As an example, do you feel that Bill Roberts 'deserves' for posters to not talk in detail about his protocols (2/2 for example is the most popular one ATM) in case it takes away from any income he may get from advising someone to use it? (if he still consults which i do not think he does)
Let me put it like this - i know that i can still give a fair amount of advice on this forum (to a degree) without it affecting my training clients, as people come to me for significantly more than random, impersonal suggestions! One can write articles that don't threaten their knowledge and experience as a trainer, or their client base.
Still, i am happy to agree to disagree in this case, and i certainly don't want it to turn into something it is not - which is a matter of any importance or seriousness.
FWIW, in the same of science, I tried 500mcg with 2iu GH iv, and there was what I can best describe as a "flash" of hunger. Very short lived when compared to IM/sc (which lasts for HOURS), and was easily blunted by a glass of milk.
Far more comfortable than IM, and no hypo feeling for me.
Also, I find that by having a reasonable mini carb-load before I shoot GHRP6, the hypo feeling is far milder (obviously).
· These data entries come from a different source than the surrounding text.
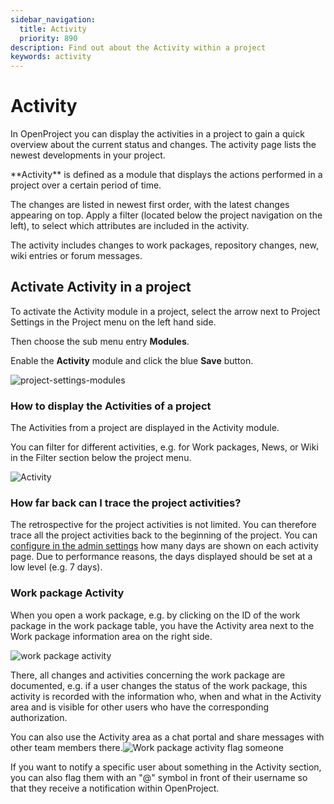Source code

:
 ```yaml
---
sidebar_navigation:
  title: Activity
  priority: 890
description: Find out about the Activity within a project
keywords: activity
---
```


# Activity

In OpenProject you can display the activities in a project to gain a quick overview about the current status and changes. The activity page lists the newest developments in your project.

<div class="glossary">
**Activity** is defined as a module that displays the actions performed in a project over a certain period of time.
</div>

The changes are listed in newest first order, with the latest changes appearing on top. Apply a filter (located below the project navigation on the left), to select which attributes are included in the activity.

The activity includes changes to work packages, repository changes, new, wiki entries or forum messages.

## Activate Activity in a project

To activate the Activity module in a project, select the arrow next to Project Settings in the Project menu on the left hand side.

Then choose the sub menu entry **Modules**.

Enable the **Activity** module and click the blue **Save** button.

![project-settings-modules](project-settings-modules.png)

### How to display the Activities of a project

The Activities from a project are displayed in the Activity module.

You can filter for different activities, e.g. for Work packages, News, or Wiki in the Filter section below the project menu.

![Activity](1567416672913.png)

### How far back can I trace the project activities?

The retrospective for the project activities is not limited. You can therefore trace all the project activities back to the beginning of the project.
You can [configure in the admin settings](../../system-admin-guide/) how many days are shown on each activity page. Due to performance reasons, the days displayed should be set at a low level (e.g. 7 days).

### Work package Activity

When you open a work package, e.g. by clicking on the ID of the work package in the work package table, you have the Activity area next to the Work package information area on the right side.

![work package activity](work-package-activity.png)


There, all changes and activities concerning the work package are documented, e.g. if a user changes the status of the work package, this activity is recorded with the information who, when and what in the Activity area and is visible for other users who have the corresponding authorization. 

You can also use the Activity area as a chat portal and share messages with other team members there.![Work package activity flag someone](Work-package-activity-flag-someone.png)



If you want to notify a specific user about something in the Activity section, you can also flag them with an "@" symbol in front of their username so that they receive a notification within OpenProject.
Thanks Dave and BBB. I was trying to decide how to admin this and may just go with 200mcg IV.
What seems to be the hunger threshold vs dose in SubQ injects? Somewhere around 500mcg? Sounds like it may be best to inject right before the usual bedtime meal, but possibly add some more carbs in.
BBB I'd love to hear your thoughts on GH admin in relation to meal times. I pose this to you because some recent research by me has yielded several viewpoints regarding when to eat carbs and other macros in relation to timing with GH shots. Most are basing this on SubQ admin, but I would be interested in reading your thoughts on whether there is even any signifigance in this.
I am curious about this as well. My appetite is through the roof and I am experiencing a lethargy I hadn't before between the am shot and my pre workout. That is a whole day in la la land for me. It is like I am moving in slow motion ( when I am just sleep deprived I usually respond to stimulants and now their action seems to be suppressed ).